In recent years we have grown very fond of borrowing foreign words to describe some of the more difficult to express ideas about wellbeing and the new era of agile, experiential and engaging work. We’ve adopted Eudaimonia from the Ancient Greek of Aristotle to describe the nuances of wellbeing, happiness and purpose. We went nuts briefly for the Scandinavian idea of hygge to describe a copy and laid-back approach to life that we felt we’d been lacking.

We’ve borrowed ikigai from Japanese to describe how we might achieve better work-life balance. And we’ve returned to Danish more recently for the word Arbejdsglaede, literally the joy of work.

One language that we’ve neglected so far is Italian, but there is a nuanced word with no English equivalent that might usefully be applied to the new generation of agile workplaces. It is sprezzatura, which is defined in the Oxford English Dictionary as ‘studied carelessness’.

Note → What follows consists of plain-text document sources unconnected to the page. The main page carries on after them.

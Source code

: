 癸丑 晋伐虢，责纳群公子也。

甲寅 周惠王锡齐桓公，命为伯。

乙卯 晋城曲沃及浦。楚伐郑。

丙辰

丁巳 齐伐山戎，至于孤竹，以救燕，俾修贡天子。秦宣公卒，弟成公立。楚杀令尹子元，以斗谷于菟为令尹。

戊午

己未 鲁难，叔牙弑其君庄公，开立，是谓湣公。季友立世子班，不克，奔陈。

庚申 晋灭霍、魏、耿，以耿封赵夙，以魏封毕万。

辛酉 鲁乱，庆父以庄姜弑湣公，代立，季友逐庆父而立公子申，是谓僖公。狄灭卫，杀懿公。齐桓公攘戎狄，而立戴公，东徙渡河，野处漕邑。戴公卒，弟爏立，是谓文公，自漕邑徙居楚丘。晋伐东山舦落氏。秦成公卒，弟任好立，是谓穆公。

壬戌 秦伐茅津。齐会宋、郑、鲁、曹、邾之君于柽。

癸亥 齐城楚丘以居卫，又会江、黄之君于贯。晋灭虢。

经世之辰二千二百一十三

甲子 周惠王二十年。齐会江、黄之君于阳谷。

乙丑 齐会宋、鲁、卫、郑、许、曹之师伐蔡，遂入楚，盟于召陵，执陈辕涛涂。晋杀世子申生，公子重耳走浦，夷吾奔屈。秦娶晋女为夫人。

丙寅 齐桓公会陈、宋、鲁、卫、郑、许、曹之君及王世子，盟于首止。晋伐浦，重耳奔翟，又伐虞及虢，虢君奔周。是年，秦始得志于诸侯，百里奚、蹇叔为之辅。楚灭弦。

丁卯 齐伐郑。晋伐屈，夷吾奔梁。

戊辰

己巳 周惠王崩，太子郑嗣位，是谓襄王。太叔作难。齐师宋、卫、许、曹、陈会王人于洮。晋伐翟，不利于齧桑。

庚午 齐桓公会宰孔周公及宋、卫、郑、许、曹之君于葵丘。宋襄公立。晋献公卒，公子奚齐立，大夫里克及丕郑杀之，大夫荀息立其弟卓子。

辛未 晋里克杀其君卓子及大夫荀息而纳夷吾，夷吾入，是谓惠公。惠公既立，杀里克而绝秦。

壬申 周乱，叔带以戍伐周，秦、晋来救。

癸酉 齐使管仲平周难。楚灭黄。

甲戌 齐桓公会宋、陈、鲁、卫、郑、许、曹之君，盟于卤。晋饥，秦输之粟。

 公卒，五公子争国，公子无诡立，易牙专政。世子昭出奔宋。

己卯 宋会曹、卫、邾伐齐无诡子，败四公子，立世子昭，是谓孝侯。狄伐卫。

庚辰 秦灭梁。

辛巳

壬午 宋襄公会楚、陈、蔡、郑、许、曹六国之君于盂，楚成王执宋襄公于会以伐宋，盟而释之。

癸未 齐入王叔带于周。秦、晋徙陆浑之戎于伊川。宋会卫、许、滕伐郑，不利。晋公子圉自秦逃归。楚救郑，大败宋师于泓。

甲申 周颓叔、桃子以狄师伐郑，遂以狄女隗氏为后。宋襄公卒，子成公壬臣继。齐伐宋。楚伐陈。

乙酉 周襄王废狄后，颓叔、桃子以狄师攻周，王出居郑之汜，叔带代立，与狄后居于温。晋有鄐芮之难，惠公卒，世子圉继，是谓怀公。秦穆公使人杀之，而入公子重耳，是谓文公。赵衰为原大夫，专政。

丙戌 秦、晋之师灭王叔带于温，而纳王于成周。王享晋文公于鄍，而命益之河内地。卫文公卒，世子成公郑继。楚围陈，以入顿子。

As is so often the case, this two-word translation doesn’t fully describe the nuances involved. It implies that although something is done extremely well and took some work to achieve, it is made to look as though little effort went into it. It is a sort of carefully calculated nonchalance that is an unmistakably Italian concept.

In English it is most commonly applied to the way people dress, but its uses may be more than sartorial. It is in tune with one of the main aims of the new generation of agile workplaces, which should be so carefully designed and specified that the people who use them can barely discern the work that has gone into creating them.

Finding the best place to work

Where once the office layout was a physical manifestation of the org chart, defined by its groupings and hierarchies with people sitting in the same place and with the same people each day, modern agile workplaces are there to provide the different settings in which people can find the best place to work and can form their own groupings based on their specific needs.